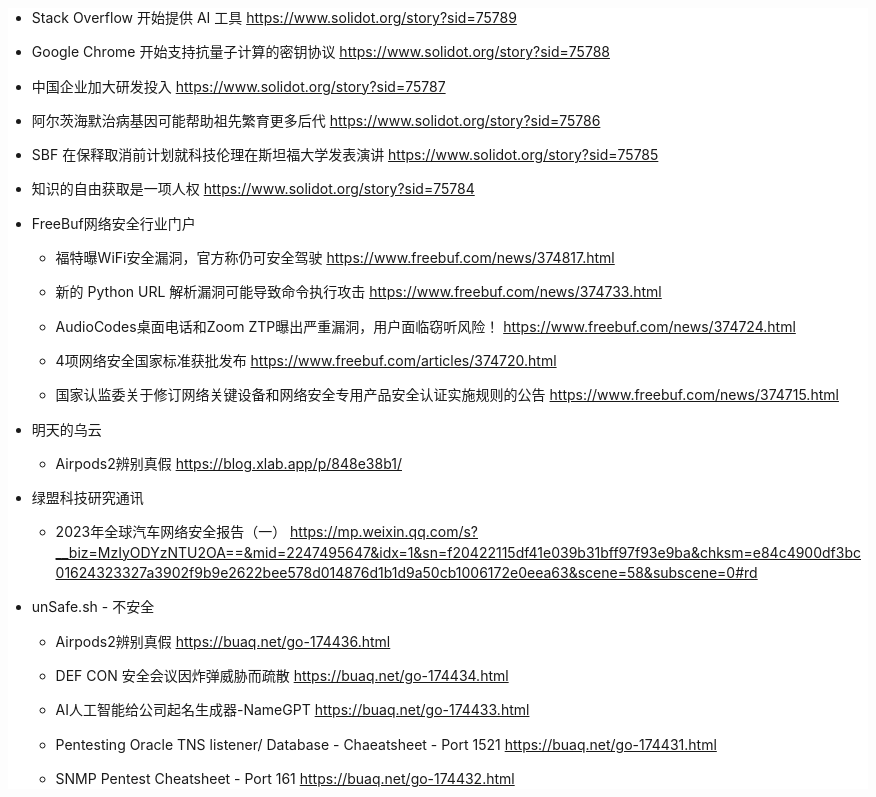   - Stack Overflow 开始提供 AI 工具
https://www.solidot.org/story?sid=75789

  - Google Chrome 开始支持抗量子计算的密钥协议
https://www.solidot.org/story?sid=75788

  - 中国企业加大研发投入
https://www.solidot.org/story?sid=75787

  - 阿尔茨海默治病基因可能帮助祖先繁育更多后代
https://www.solidot.org/story?sid=75786

  - SBF 在保释取消前计划就科技伦理在斯坦福大学发表演讲
https://www.solidot.org/story?sid=75785

  - 知识的自由获取是一项人权
https://www.solidot.org/story?sid=75784

- FreeBuf网络安全行业门户
  - 福特曝WiFi安全漏洞，官方称仍可安全驾驶
https://www.freebuf.com/news/374817.html

  - 新的 Python URL 解析漏洞可能导致命令执行攻击
https://www.freebuf.com/news/374733.html

  - AudioCodes桌面电话和Zoom ZTP曝出严重漏洞，用户面临窃听风险！
https://www.freebuf.com/news/374724.html

  - 4项网络安全国家标准获批发布
https://www.freebuf.com/articles/374720.html

  - 国家认监委关于修订网络关键设备和网络安全专用产品安全认证实施规则的公告
https://www.freebuf.com/news/374715.html

- 明天的乌云
  - Airpods2辨别真假
https://blog.xlab.app/p/848e38b1/

- 绿盟科技研究通讯
  - 2023年全球汽车网络安全报告（一）
https://mp.weixin.qq.com/s?__biz=MzIyODYzNTU2OA==&mid=2247495647&idx=1&sn=f20422115df41e039b31bff97f93e9ba&chksm=e84c4900df3bc01624323327a3902f9b9e2622bee578d014876d1b1d9a50cb1006172e0eea63&scene=58&subscene=0#rd

- unSafe.sh - 不安全
  - Airpods2辨别真假
https://buaq.net/go-174436.html

  - DEF CON 安全会议因炸弹威胁而疏散
https://buaq.net/go-174434.html

  - AI人工智能给公司起名生成器-NameGPT
https://buaq.net/go-174433.html

  - Pentesting Oracle TNS listener/ Database - Chaeatsheet - Port 1521
https://buaq.net/go-174431.html

  - SNMP Pentest Cheatsheet - Port 161
https://buaq.net/go-174432.html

□ □ □ □ □

*Exercise directions:*
The material above must be printed exactly, with its pictures left out.

*Finished task:*
   - Stack Overflow 开始提供 AI 工具
https://www.solidot.org/story?sid=75789

  - Google Chrome 开始支持抗量子计算的密钥协议
https://www.solidot.org/story?sid=75788

  - 中国企业加大研发投入
https://www.solidot.org/story?sid=75787

  - 阿尔茨海默治病基因可能帮助祖先繁育更多后代
https://www.solidot.org/story?sid=75786

  - SBF 在保释取消前计划就科技伦理在斯坦福大学发表演讲
https://www.solidot.org/story?sid=75785

  - 知识的自由获取是一项人权
https://www.solidot.org/story?sid=75784

- FreeBuf网络安全行业门户
  - 福特曝WiFi安全漏洞，官方称仍可安全驾驶
https://www.freebuf.com/news/374817.html

  - 新的 Python URL 解析漏洞可能导致命令执行攻击
https://www.freebuf.com/news/374733.html

  - AudioCodes桌面电话和Zoom ZTP曝出严重漏洞，用户面临窃听风险！
https://www.freebuf.com/news/374724.html

  - 4项网络安全国家标准获批发布
https://www.freebuf.com/articles/374720.html

  - 国家认监委关于修订网络关键设备和网络安全专用产品安全认证实施规则的公告
https://www.freebuf.com/news/374715.html

- 明天的乌云
  - Airpods2辨别真假
https://blog.xlab.app/p/848e38b1/

- 绿盟科技研究通讯
  - 2023年全球汽车网络安全报告（一）
https://mp.weixin.qq.com/s?__biz=MzIyODYzNTU2OA==&mid=2247495647&idx=1&sn=f20422115df41e039b31bff97f93e9ba&chksm=e84c4900df3bc01624323327a3902f9b9e2622bee578d014876d1b1d9a50cb1006172e0eea63&scene=58&subscene=0#rd

- unSafe.sh - 不安全
  - Airpods2辨别真假
https://buaq.net/go-174436.html

  - DEF CON 安全会议因炸弹威胁而疏散
https://buaq.net/go-174434.html

  - AI人工智能给公司起名生成器-NameGPT
https://buaq.net/go-174433.html

  - Pentesting Oracle TNS listener/ Database - Chaeatsheet - Port 1521
https://buaq.net/go-174431.html

  - SNMP Pentest Cheatsheet - Port 161
https://buaq.net/go-174432.html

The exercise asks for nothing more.